The distributed worklist is a high level interface provided by Groute. The worklist contains a global list of items to be processed, and each item processed may create new items. Doing this in a distributed fashion requires all-to-all communication which is implemented using routers. The management of the worklist is centralized on the host. The host receives

updates about the amount of items generated and processed, and ends the computation when there are no more items to process.

The worklist uses a single system-wide router for communication, and local worklists for any local items. For communication the worklist creates a ring topology of the GPUs and passes items around this ring until it reaches the correct GPU. To do this the worklist requires the programmer to implement five callbacks, *Pack, Unpack, OnSend, OnReceive*, and *GetPrio*. The *Pack* and *Unpack* callbacks are used to pack an outgoing item and unpack an incoming item respectively. The *OnSend* and *OnReceive* callbacks are used to determine the destination of outgoing and incoming items. Finally the *GetPrio* callback is used to obtain the priority of the incoming item.

### 3.2 Asynchronous Parallel Max-Flow

We implemented the algorithm by Hong and He found in [3] using Groute to target multiple GPUs. The algorithm is an asynchronous parallel max-flow algorithm using puhsrelabel. The main advantages of this algorithm is that it does not need locks or barriers during parallel execution. The algorithm requires  $O(|V|^2|E|)$  operations to compute the maximum flow. There are a few key differences between this algorithm and the generic push-relabel algorithm. The main difference is that the active nodes are processed in parallel. The algorithm uses atomic operations to push flow through the network to prevent any data races, or other conditions that may cause the algorithm to produce the wrong result. Another change is that the algorithm does not push flow over an admissible edge. Instead it pushes flow to the lowest neighbour. This does not affect the correctness of the algorithm.

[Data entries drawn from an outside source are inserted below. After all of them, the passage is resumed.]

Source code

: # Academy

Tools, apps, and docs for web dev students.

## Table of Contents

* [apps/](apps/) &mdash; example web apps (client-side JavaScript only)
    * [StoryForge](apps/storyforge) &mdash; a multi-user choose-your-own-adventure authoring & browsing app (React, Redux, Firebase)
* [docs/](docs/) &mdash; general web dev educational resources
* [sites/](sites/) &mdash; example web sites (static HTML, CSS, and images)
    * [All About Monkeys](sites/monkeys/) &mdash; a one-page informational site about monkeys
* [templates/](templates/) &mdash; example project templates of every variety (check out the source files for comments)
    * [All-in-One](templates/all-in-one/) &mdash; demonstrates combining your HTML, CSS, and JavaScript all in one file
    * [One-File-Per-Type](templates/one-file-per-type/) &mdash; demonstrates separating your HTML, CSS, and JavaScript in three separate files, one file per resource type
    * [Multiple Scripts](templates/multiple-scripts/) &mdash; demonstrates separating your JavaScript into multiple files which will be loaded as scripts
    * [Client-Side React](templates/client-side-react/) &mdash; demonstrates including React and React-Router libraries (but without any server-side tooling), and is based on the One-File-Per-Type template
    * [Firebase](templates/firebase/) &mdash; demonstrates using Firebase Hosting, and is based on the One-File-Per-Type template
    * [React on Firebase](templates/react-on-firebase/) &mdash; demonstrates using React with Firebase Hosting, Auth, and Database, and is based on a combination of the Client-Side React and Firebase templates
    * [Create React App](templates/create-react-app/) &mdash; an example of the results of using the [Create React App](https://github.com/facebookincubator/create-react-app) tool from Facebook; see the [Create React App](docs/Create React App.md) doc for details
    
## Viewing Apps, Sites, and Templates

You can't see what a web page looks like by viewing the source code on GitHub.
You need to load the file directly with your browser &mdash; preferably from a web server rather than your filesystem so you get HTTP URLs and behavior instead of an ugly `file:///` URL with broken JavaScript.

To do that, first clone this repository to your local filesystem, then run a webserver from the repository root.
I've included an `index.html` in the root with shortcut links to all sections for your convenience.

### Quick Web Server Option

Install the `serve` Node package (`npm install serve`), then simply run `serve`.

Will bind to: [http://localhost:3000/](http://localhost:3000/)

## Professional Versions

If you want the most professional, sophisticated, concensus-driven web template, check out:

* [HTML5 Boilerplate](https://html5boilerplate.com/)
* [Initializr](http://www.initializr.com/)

Pseudocode for processing a single node can be found in Algorithm 2. In this pseudocode e', v', h', h'' and  $\Delta$  are per-thread private variables, u is the node being processed, d(u) is the distance label of u, excess(u) is the excess at u, and  $c_f(u, v)$  is the capacity of the edge in the residual network from u to v. The variables d(u), excess(u), and  $c_f(u, v)$  are shared among all threads.

Our implementation uses the distributed worklist found in Groute to manage the list of active nodes, and CUDA managed memory to handle all memory operations such as allocation and device to device communication. The graph is partitioned sequentially using the built in partitioner. We use the special global atomic functions found in CUDA to solve any issues when updating edges that span across partitions. Algorithm 2 Pseudocode for node processing in the asynchronous max flow algorithm [3]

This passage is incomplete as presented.